11 of 11 people found the following review helpful
Scholarly and detailed, yet easy to read,
This review is from: British Generalship on the Western Front 1914-1918: Defeat into Victory (Military History and Policy) (Paperback)
There has been a huge amount of tosh written about the British generals of the First World War. Other than a ridiculous overemphasis by some on Douglas Haig and every detail of the mans character and behaviour, many authors have chosen to treat the rest of the hundreds of senior officers of the staffs and regiments as a faceless, uniform bunch who did little but send men to the slaughterhouse. This is clear nonsense. As in any walk of life there were men of differing abilities and ambitions; men who did or did not get on with each other; men who were visionary, men who were laggards. The war would not have been won as quickly as it was - or indeed at all - without the generals. No brave Tommy advancing with rifle and pack at Arras would have had the faintest idea of how to beat an entrenched, skilful and well armed enemy.

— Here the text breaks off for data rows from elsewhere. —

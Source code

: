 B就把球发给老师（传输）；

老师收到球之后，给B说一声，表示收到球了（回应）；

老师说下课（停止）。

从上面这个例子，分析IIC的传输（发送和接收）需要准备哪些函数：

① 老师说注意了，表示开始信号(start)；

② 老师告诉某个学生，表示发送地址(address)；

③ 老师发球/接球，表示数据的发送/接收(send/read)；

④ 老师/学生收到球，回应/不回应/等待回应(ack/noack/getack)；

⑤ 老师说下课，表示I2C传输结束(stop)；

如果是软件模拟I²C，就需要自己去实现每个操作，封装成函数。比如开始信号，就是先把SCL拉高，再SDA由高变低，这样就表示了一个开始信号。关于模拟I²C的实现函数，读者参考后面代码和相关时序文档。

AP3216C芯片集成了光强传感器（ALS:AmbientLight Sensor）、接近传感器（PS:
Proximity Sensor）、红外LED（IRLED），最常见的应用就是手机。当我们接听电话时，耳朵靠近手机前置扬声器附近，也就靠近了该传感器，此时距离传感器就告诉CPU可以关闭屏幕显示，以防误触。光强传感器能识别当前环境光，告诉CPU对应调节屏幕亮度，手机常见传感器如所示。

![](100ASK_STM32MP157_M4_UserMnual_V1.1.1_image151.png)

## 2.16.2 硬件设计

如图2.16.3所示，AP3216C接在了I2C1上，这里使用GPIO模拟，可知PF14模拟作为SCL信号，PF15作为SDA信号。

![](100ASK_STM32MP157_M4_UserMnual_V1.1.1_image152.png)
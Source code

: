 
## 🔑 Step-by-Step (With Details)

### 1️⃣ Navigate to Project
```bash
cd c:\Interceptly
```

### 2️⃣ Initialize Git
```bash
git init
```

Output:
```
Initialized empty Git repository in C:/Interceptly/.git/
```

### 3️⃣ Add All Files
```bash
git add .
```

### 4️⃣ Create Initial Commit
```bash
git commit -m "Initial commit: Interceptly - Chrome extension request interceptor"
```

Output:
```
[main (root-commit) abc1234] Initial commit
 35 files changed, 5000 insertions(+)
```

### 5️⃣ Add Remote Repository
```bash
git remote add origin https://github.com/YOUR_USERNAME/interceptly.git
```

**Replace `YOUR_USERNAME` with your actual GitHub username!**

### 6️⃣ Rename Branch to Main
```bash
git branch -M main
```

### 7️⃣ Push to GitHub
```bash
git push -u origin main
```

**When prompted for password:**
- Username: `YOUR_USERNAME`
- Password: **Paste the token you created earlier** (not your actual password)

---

Simon Robbins' "British Generalship on the Western Front" dissects the beast, diagnoses the problem areas and shows how generals and generalship developed to create by 1918 an efficient, professional and highly advanced system of command. It is a masterly work in terms of citing its sources. Virtually every sentence contains a quote or a reference. But the core element is a statistical study of more than 700 officers: their background, school, class; their army training, regimental associations and career development; their battle performance, and so on. Simon brings alive the colourful mixture from Indian army "dugouts" dragged from years of comfortable retirement into the training of the New Armies right up to the battle experienced young men who were holding Brigade commands when the war was won. While the book is scholarly and detailed, it is remarkably easy to read.
One very serious gripe about this book is that it is fearsomely expensive. The copy I read came from the University of Birmingham main library. I enjoyed it and thought I would see if I could find a copy: wow. £65 and upwards for the hardback on the used market! £20 for a "print on demand paperback"! It's good - but it's not that good. Join your library and get it on interlibrary loan.